Neural Machine Translation (NMT) systems are used in various applications. However, it has been shown that they are vulnerable to very small perturbations of their inputs, known as adversarial attacks. In this paper, we propose a new targeted adversarial attack against NMT models. In particular, our goal is to insert a predefined target keyword into the translation of the adversarial sentence while maintaining similarity between the original sentence and the perturbed one in the source domain. To this aim, we propose an optimization problem, including an adversarial loss term and a similarity term. We use gradient projection in the embedding space to craft an adversarial sentence. Experimental results show that our attack outperforms Seq2Sick, the other targeted adversarial attack against NMT models, in terms of success rate and decrease in translation quality. Our attack succeeds in inserting a keyword into the translation for more than 75% of sentences while similarity with the original sentence stays preserved.
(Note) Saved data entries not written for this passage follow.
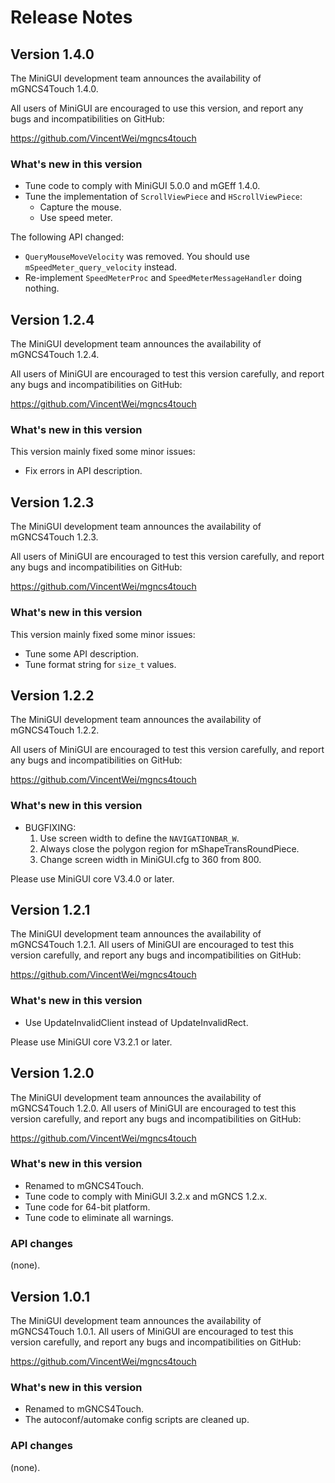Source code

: # Release Notes

## Version 1.4.0

The MiniGUI development team announces the availability of mGNCS4Touch 1.4.0.

All users of MiniGUI are encouraged to use this version, and report any bugs
and incompatibilities on GitHub:

<https://github.com/VincentWei/mgncs4touch>

### What's new in this version

- Tune code to comply with MiniGUI 5.0.0 and mGEff 1.4.0.
- Tune the implementation of `ScrollViewPiece` and `HScrollViewPiece`:
   - Capture the mouse.
   - Use speed meter.

The following API changed:

- `QueryMouseMoveVelocity` was removed. You should use `mSpeedMeter_query_velocity`
  instead.
- Re-implement `SpeedMeterProc` and `SpeedMeterMessageHandler` doing nothing.

## Version 1.2.4

The MiniGUI development team announces the availability of mGNCS4Touch 1.2.4.

All users of MiniGUI are encouraged to test this version carefully, and
report any bugs and incompatibilities on GitHub:

<https://github.com/VincentWei/mgncs4touch>

### What's new in this version

This version mainly fixed some minor issues:

- Fix errors in API description.

## Version 1.2.3

The MiniGUI development team announces the availability of mGNCS4Touch 1.2.3.

All users of MiniGUI are encouraged to test this version carefully, and
report any bugs and incompatibilities on GitHub:

https://github.com/VincentWei/mgncs4touch

### What's new in this version

This version mainly fixed some minor issues:

- Tune some API description.
- Tune format string for `size_t` values.

## Version 1.2.2

The MiniGUI development team announces the availability of mGNCS4Touch 1.2.2.

All users of MiniGUI are encouraged to test this version carefully, and
report any bugs and incompatibilities on GitHub:

https://github.com/VincentWei/mgncs4touch

### What's new in this version

* BUGFIXING:
  1. Use screen width to define the `NAVIGATIONBAR_W`.
  1. Always close the polygon region for mShapeTransRoundPiece.
  1. Change screen width in MiniGUI.cfg to 360 from 800.

Please use MiniGUI core V3.4.0 or later.

## Version 1.2.1

The MiniGUI development team announces the availability of mGNCS4Touch 1.2.1.
All users of MiniGUI are encouraged to test this version carefully, and
report any bugs and incompatibilities on GitHub:

https://github.com/VincentWei/mgncs4touch

### What's new in this version

  * Use UpdateInvalidClient instead of UpdateInvalidRect.

Please use MiniGUI core V3.2.1 or later.

## Version 1.2.0

The MiniGUI development team announces the availability of mGNCS4Touch 1.2.0.
All users of MiniGUI are encouraged to test this version carefully, and
report any bugs and incompatibilities on GitHub:

https://github.com/VincentWei/mgncs4touch

### What's new in this version

  * Renamed to mGNCS4Touch.
  * Tune code to comply with MiniGUI 3.2.x and mGNCS 1.2.x.
  * Tune code for 64-bit platform.
  * Tune code to eliminate all warnings.

### API changes

(none).

## Version 1.0.1

The MiniGUI development team announces the availability of mGNCS4Touch 1.0.1.
All users of MiniGUI are encouraged to test this version carefully, and
report any bugs and incompatibilities on GitHub:

https://github.com/VincentWei/mgncs4touch

### What's new in this version

  * Renamed to mGNCS4Touch.
  * The autoconf/automake config scripts are cleaned up.

### API changes

(none).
翻译：神经机器翻译（NMT）系统被广泛应用于各类场景。然而，已有研究表明，这些系统易受输入中微小扰动的影响，即所谓的对抗攻击。本文针对NMT模型提出了一种新型定向对抗攻击方法。具体而言，我们的目标是在保持对抗性句子与原句在源域相似性的前提下，将预定义的目标关键词插入翻译结果中。为此，我们构建了一个包含对抗损失项和相似性项的优化问题，并利用嵌入空间中的梯度投影来生成对抗性句子。实验结果表明，在成功率及翻译质量下降程度上，我们的攻击方法优于现有针对NMT模型的另一类定向对抗攻击Seq2Sick。该方法在超过75%的句子中成功将关键词插入翻译结果，同时保持与原句的相似性。